▶ _Exercise prompt_:
Given the records below, would you repeat exactly the lines that begin at the one containing "15 October 2018 |" and end at the one containing "- What is time-frequency decomposition?", inclusive?

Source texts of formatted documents
_ _ _ _

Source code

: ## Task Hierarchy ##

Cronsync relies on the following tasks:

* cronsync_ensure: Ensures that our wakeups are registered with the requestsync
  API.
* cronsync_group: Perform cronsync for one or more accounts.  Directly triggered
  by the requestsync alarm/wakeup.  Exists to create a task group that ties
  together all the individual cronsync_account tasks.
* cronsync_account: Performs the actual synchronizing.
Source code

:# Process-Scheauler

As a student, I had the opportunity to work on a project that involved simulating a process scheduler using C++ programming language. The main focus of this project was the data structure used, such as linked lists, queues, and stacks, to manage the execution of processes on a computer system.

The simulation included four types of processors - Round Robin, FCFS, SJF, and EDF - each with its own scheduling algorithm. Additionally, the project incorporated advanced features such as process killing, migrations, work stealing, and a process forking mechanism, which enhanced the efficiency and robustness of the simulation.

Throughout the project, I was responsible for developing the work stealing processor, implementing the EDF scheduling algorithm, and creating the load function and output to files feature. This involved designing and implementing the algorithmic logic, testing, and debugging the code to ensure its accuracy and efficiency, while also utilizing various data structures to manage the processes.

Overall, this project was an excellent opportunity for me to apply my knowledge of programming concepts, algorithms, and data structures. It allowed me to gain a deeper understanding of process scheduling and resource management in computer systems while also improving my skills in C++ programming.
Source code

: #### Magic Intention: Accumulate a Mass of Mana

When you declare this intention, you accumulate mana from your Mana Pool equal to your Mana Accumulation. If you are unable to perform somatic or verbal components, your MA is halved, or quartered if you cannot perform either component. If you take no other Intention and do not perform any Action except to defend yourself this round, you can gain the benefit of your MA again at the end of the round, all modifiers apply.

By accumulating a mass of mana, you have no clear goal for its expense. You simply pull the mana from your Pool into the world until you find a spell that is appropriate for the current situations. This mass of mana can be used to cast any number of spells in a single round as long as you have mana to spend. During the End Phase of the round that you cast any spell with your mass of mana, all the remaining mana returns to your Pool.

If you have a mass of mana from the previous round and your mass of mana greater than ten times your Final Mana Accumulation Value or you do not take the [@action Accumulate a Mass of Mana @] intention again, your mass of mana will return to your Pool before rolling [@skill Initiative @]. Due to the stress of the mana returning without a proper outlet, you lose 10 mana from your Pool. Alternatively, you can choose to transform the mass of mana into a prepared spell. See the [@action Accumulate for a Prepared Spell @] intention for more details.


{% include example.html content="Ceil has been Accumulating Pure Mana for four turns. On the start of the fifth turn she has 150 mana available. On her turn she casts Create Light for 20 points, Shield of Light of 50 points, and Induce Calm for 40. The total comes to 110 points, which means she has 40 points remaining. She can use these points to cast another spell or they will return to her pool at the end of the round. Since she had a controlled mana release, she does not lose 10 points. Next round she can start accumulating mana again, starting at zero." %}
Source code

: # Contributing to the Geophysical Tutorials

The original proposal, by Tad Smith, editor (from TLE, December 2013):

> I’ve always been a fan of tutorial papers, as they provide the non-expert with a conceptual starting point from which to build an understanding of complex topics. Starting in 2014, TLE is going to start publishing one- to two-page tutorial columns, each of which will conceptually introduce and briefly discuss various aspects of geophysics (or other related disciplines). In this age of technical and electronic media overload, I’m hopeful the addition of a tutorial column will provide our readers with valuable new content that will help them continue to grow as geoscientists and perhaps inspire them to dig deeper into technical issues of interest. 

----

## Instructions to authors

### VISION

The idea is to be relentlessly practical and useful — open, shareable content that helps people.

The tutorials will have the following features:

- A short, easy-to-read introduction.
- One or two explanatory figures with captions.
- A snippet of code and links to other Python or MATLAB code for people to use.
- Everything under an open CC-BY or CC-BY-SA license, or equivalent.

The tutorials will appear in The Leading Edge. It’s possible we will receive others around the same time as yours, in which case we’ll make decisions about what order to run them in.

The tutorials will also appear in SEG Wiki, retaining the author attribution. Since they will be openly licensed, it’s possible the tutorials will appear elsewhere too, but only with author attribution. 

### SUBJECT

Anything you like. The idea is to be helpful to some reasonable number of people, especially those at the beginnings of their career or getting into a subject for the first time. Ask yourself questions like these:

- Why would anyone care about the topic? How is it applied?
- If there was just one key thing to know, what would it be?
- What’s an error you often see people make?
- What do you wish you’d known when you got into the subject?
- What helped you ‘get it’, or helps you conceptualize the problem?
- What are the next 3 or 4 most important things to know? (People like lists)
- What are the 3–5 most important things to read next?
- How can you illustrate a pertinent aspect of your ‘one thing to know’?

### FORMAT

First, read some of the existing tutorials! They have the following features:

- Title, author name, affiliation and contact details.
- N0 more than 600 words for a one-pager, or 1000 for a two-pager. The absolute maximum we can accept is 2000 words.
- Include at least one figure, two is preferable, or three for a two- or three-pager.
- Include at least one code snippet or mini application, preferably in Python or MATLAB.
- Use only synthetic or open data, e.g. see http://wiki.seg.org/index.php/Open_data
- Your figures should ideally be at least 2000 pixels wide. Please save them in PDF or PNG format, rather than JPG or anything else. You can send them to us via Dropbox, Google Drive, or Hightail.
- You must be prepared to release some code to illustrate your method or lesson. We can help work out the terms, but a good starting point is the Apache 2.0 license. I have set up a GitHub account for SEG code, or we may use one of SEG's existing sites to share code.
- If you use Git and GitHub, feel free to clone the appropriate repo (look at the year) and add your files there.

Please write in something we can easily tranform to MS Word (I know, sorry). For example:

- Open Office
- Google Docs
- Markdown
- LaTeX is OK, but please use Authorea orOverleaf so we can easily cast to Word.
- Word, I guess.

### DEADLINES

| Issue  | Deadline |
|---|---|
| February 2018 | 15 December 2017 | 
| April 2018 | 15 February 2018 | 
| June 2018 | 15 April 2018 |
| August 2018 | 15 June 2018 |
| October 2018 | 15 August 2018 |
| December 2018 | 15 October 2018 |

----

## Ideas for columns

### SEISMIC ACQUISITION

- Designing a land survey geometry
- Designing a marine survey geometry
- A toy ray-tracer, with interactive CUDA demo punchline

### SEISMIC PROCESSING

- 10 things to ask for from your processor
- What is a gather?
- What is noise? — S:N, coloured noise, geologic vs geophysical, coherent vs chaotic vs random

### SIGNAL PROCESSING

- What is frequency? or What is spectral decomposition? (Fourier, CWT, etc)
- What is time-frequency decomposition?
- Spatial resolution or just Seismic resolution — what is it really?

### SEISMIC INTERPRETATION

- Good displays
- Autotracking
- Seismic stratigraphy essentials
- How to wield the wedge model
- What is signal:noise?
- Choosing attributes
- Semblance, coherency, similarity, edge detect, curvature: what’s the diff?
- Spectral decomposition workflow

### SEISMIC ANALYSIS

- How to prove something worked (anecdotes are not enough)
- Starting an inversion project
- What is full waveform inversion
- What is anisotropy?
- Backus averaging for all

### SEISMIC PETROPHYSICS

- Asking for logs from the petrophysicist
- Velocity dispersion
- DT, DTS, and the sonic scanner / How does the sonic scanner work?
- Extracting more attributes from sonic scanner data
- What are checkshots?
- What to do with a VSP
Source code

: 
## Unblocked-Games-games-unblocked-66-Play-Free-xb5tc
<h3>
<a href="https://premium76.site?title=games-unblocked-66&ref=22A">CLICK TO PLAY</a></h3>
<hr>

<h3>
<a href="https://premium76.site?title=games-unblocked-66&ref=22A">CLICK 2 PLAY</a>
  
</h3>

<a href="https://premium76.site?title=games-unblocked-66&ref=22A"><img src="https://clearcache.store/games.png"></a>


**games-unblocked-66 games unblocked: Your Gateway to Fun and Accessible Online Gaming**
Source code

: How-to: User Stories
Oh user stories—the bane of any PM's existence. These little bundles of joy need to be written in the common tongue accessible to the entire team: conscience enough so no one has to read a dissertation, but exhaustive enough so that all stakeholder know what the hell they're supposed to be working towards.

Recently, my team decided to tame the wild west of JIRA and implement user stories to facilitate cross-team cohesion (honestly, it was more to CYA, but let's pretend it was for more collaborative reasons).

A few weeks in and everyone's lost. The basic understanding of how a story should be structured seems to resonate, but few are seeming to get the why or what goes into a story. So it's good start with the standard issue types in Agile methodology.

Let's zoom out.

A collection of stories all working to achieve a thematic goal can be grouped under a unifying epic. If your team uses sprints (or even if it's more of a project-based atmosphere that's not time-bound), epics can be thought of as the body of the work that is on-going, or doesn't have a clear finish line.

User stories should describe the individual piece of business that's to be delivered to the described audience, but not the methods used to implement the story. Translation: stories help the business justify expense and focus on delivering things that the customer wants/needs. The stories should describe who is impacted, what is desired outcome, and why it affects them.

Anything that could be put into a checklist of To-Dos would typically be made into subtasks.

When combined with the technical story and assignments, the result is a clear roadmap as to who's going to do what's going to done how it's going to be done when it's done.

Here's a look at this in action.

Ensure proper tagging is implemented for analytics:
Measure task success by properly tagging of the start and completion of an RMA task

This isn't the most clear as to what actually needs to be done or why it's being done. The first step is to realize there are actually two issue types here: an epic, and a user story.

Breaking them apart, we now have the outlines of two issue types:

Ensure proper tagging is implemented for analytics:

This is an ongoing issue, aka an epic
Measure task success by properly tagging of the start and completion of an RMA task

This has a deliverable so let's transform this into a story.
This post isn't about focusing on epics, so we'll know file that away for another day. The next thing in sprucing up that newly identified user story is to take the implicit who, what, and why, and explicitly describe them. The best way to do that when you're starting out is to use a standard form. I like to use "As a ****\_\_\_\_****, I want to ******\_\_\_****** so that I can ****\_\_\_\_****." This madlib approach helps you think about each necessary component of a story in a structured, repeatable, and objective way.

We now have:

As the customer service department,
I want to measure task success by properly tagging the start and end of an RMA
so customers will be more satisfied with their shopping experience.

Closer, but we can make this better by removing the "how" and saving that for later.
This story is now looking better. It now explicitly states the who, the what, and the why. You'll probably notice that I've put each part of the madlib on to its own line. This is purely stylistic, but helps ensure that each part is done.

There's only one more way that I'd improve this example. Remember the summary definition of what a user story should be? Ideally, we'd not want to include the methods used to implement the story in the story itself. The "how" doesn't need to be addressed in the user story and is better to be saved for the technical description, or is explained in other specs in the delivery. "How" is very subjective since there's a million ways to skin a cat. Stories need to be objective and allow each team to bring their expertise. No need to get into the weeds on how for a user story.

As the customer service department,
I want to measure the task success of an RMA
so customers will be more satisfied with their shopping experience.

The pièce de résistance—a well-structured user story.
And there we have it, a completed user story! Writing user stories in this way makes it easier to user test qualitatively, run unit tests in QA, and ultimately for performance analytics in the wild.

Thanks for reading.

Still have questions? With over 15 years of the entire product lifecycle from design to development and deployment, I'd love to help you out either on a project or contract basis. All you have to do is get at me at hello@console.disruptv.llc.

_ _ _ _

▶ _Solution to the exercise_:
| December 2018 | 15 October 2018 |

----

## Ideas for columns

### SEISMIC ACQUISITION

- Designing a land survey geometry
- Designing a marine survey geometry
- A toy ray-tracer, with interactive CUDA demo punchline

### SEISMIC PROCESSING

- 10 things to ask for from your processor
- What is a gather?
- What is noise? — S:N, coloured noise, geologic vs geophysical, coherent vs chaotic vs random

### SIGNAL PROCESSING

- What is frequency? or What is spectral decomposition? (Fourier, CWT, etc)
- What is time-frequency decomposition?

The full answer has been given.